One big difference (compared to units of other dimensions) is that the magnitudes of dimensionless
units are objectively meaningful. Recall that for, say, length-dimensioned units, there is no
such thing as “the” magnitude of Feet
. We can choose any number we like, as long as it’s 12 times
the magnitude of Inches
. By contrast, Percent
has a definite magnitude: it’s 1/100.
Unos
: the “unit 1”¶
Dimensionless units are special, but one is more special still. Literally, one — the dimensionless unit whose magnitude is 1. It is the only unit equal to its own square, and the only unit whose quantities are completely and unambiguously interchangeable with raw numbers.
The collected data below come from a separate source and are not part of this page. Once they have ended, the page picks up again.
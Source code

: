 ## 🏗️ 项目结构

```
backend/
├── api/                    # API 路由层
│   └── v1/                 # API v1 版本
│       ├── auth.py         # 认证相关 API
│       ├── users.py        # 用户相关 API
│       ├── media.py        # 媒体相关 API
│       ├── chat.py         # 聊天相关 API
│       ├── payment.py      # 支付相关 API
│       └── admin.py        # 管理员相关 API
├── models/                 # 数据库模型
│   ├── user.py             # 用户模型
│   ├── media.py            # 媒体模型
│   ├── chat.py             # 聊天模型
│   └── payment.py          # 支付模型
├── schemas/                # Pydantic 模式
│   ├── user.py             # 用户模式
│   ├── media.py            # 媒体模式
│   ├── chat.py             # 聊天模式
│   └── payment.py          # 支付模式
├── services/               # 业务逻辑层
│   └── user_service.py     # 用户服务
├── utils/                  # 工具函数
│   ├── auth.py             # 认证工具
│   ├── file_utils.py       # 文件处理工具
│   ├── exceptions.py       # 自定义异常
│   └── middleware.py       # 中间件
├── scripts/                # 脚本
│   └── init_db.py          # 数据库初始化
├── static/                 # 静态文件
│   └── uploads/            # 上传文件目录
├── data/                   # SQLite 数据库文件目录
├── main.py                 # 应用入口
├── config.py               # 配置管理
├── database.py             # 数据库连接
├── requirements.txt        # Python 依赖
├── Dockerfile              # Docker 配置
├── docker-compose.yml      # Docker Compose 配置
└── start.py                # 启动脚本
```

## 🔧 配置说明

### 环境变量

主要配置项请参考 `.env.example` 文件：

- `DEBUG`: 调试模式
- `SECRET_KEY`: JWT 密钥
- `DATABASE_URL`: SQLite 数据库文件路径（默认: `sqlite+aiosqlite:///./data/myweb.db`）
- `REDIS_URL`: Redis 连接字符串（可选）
In our library, we named this unit “unos”, after an SI proposal from the 1990s. Although
the proposal failed, the concept turns out to suit software libraries much better than scientific
prose. It is short, greppable, and reasonably intuitive. It also lets us enter and exit the library
boundaries in just the same way as for other units: q = unos(x)
turns a numeric value x
into
a Quantity q
, and q.in(unos)
retrieves the raw number.
This is particularly useful when working with non-unos
dimensionless units. For example: say we
wanted to “express 0.75
as a quantity of percent
”. Instead of trying to remember whether to
multiply or divide by 100, we can simply write x = unos(0.75).as(percent)
. And if we have
something that’s already a percent
, but we want its “true” value, we can simply write
x.in(unos)
.
Exact cancellation and types¶
Sometimes a computation exactly cancels all units (like the ratio of two lengths, each measured in
Feet
). As a units library, we have two options: return a Quantity of Unos
, or a raw number.
Presently, we opt for the latter; here is why.
Users generally tend to expect the result of a perfectly unit-cancelling expression to behave
exactly like a raw number, in every respect. Although a Quantity<Unos, T>
implicitly converts
to T
, this conversion turns out to get triggered in only a subset of use cases; many edge cases
remain. The only way to perfectly mimic a raw number is to return one.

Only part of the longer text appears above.